3.10.14

Saturn

W przedpokoju wisiało lustro, kierujące światło z okna do łazienki przez otwór w drzwiach. Bez tego, z ciemną czerwoną lampą, podkreślającą wszystkie dziury i zadrapania, pomieszczenie wyglądałoby naprawdę jak jaskinia. Tuż obok kuchnia, na tyle drobna, że można ją uznać za schowek na szczotki. W pokoju jaszczur o imieniu Leopold bawił się pluszowym misiem. Poza nimi mieszkanie było puste.
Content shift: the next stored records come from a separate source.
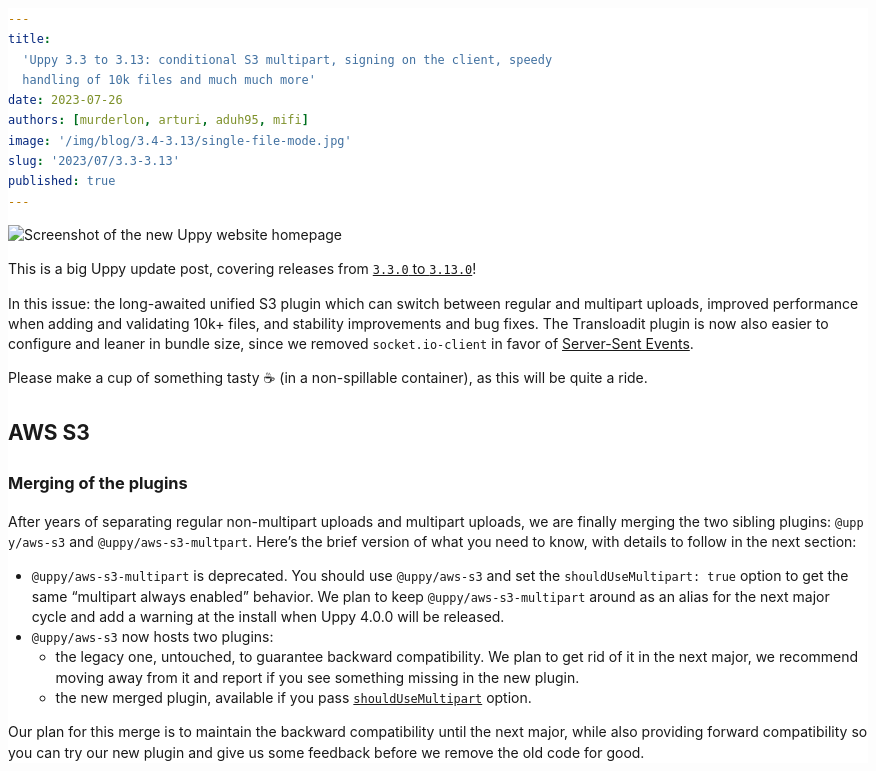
 ```yaml
---
title:
  'Uppy 3.3 to 3.13: conditional S3 multipart, signing on the client, speedy
  handling of 10k files and much much more'
date: 2023-07-26
authors: [murderlon, arturi, aduh95, mifi]
image: '/img/blog/3.4-3.13/single-file-mode.jpg'
slug: '2023/07/3.3-3.13'
published: true
---
```


<img src="/img/blog/3.4-3.13/single-file-mode.jpg" className="border" alt="Screenshot of the new Uppy website homepage" />

This is a big Uppy update post, covering releases from
[`3.3.0` to `3.13.0`](https://github.com/transloadit/uppy/compare/uppy%403.4.0...uppy%403.13.0)!

In this issue: the long-awaited unified S3 plugin which can switch between
regular and multipart uploads, improved performance when adding and validating
10k+ files, and stability improvements and bug fixes. The Transloadit plugin is
now also easier to configure and leaner in bundle size, since we removed
`socket.io-client` in favor of
[Server-Sent Events](https://developer.mozilla.org/en-US/docs/Web/API/Server-sent_events).

Please make a cup of something tasty ☕️ (in a non-spillable container), as this
will be quite a ride.



## AWS S3

### Merging of the plugins

After years of separating regular non-multipart uploads and multipart uploads,
we are finally merging the two sibling plugins: `@uppy/aws-s3` and
`@uppy/aws-s3-multpart`. Here’s the brief version of what you need to know, with
details to follow in the next section:

- `@uppy/aws-s3-multipart` is deprecated. You should use `@uppy/aws-s3` and set
  the `shouldUseMultipart: true` option to get the same “multipart always
  enabled” behavior. We plan to keep `@uppy/aws-s3-multipart` around as an alias
  for the next major cycle and add a warning at the install when Uppy 4.0.0 will
  be released.
- `@uppy/aws-s3` now hosts two plugins:
  - the legacy one, untouched, to guarantee backward compatibility. We plan to
    get rid of it in the next major, we recommend moving away from it and report
    if you see something missing in the new plugin.
  - the new merged plugin, available if you pass
    [`shouldUseMultipart`](https://uppy.io/docs/aws-s3-multipart/#shouldusemultipartfile)
    option.

Our plan for this merge is to maintain the backward compatibility until the next
major, while also providing forward compatibility so you can try our new plugin
and give us some feedback before we remove the old code for good.
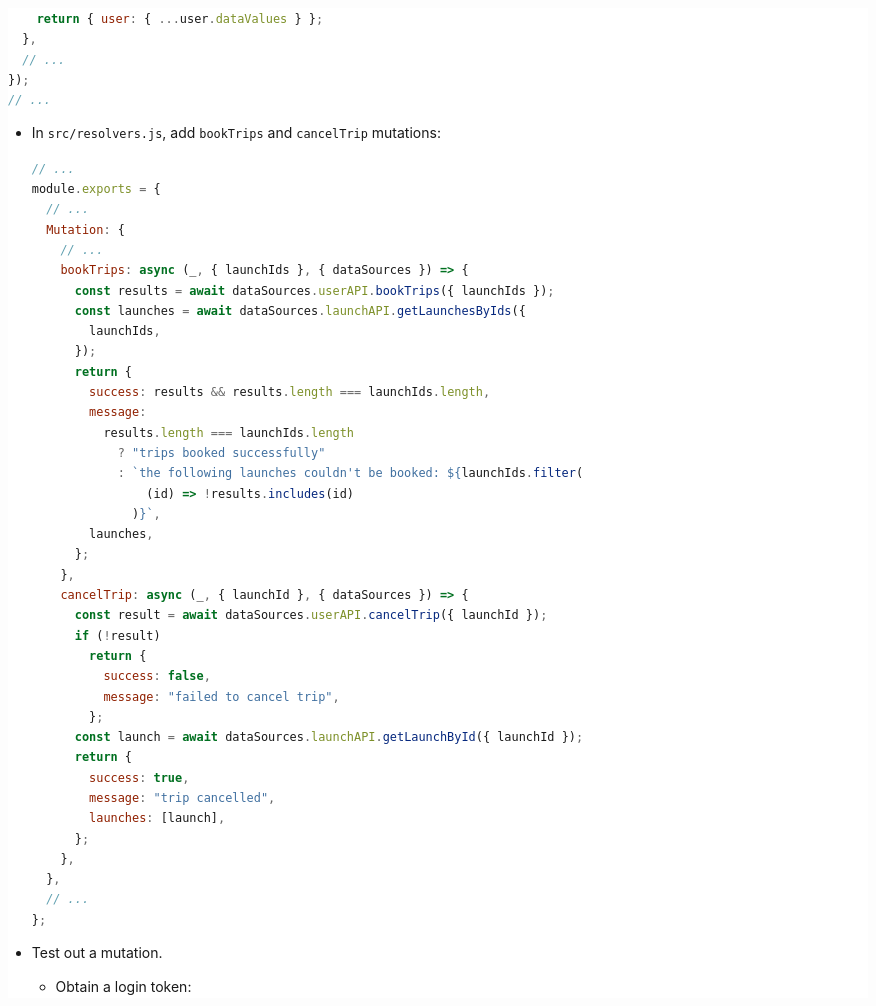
   ```js
      return { user: { ...user.dataValues } };
    },
    // ...
  });
  // ...
  ```

- In `src/resolvers.js`, add `bookTrips` and `cancelTrip` mutations:

  ```js
  // ...
  module.exports = {
    // ...
    Mutation: {
      // ...
      bookTrips: async (_, { launchIds }, { dataSources }) => {
        const results = await dataSources.userAPI.bookTrips({ launchIds });
        const launches = await dataSources.launchAPI.getLaunchesByIds({
          launchIds,
        });
        return {
          success: results && results.length === launchIds.length,
          message:
            results.length === launchIds.length
              ? "trips booked successfully"
              : `the following launches couldn't be booked: ${launchIds.filter(
                  (id) => !results.includes(id)
                )}`,
          launches,
        };
      },
      cancelTrip: async (_, { launchId }, { dataSources }) => {
        const result = await dataSources.userAPI.cancelTrip({ launchId });
        if (!result)
          return {
            success: false,
            message: "failed to cancel trip",
          };
        const launch = await dataSources.launchAPI.getLaunchById({ launchId });
        return {
          success: true,
          message: "trip cancelled",
          launches: [launch],
        };
      },
    },
    // ...
  };
  ```

- Test out a mutation.

  - Obtain a login token:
Saturn szedł sztywno przez pasaż. Był zadowolony z siebie, więc twarze, które mijał, wydawały mu się okrągłe i radosne. Właśnie zrobił interes życia. Szedł szerokim krokiem, wyprężony jak na wystawie. Gęba lśniła mu ze szczęścia. Zgodził się w ramach eksperymentu jeść wyłącznie mięso przez najbliższe sto trzydzieści dziewięć dni. Wierzył, że jest idealistą i zrobiłby to dla samego mięsa, ale oczywiście przyjął pieniądze. Duże pieniądze. Do tego nie będzie już tracił czasu na zakupy. Obliczył, że zyska półtorej doby. Był podekscytowany tą wizją. Wreszcie znajdzie czas na badania, wreszcie dokończy rozgrzebane projekty, spisze wnioski i uporządkuje papiery. Tyle rzeczy trzeba będzie wyrzucić, zasępił się na mikrochwilę.
Wypuścił powietrze z głośnym świstem i ruszył żwawo w stronę kioskarki.
Powietrzu nadano dziś miodowy posmak. Wielkie wentylatory przyjemnie mruczały i obracały się hipnotyzująco wolno.
- Co podać?! - warknął robot.
Saturn podskoczył i spojrzał na kioskarkę.
- No co? Kupuje pan coś, czy pan nie kupuje, pytanie jest proste. Więc?
Saturn rozszerzył oczka jak zdziwiony lemur.
- Jeśli pan nie kupuje - maszyna uniosła głos - to proszę nie blokować kolejki i won.
- Kupuję, oczywiście że kupuję! Najnowszy numer Gwiezdnika proszę.
Ucieszył się, bo sobie przypomniał, jaki jest szczęśliwy. Może o nim też kiedyś napiszą? Tygodnik miał siedemset sześćdziesiąt miliardów czytelników na wszystkich tysiąc dwustu pięćdziesięciu trzech koloniach po tej stronie pasa Oriona. Na jego planetce też cieszył się wielką popularnością.
Niestety kioskarka zdążyła się na niego obrazić i wyłączyła się w trakcie transakcji. Lecz nawet to nie popsuło jego świetnego nastroju.
Świetny nastrój popsuł się wieczorem, gdy tylko wrócił do domu. Jego eleganckie buty były na wpół zeżarte. W dodatku musiał posprzątać cztery kupy rozmieszczone w strategicznych punktach mieszania. Wziął jaszczura pod pachy i podniósł.
- Poldek, ile razy mam ci…
Zaniósł go do kuwety.
- Tutaj - warknął i wskazał palcem. - Tu! Rozumiesz?
Wytrzeszczył się, a biedny zmiennocieplny zwierz zwiesił zawstydzony łeb. W takich chwilach bał się wielkoluda. Nie miał pojęcia, o co może mu chodzić.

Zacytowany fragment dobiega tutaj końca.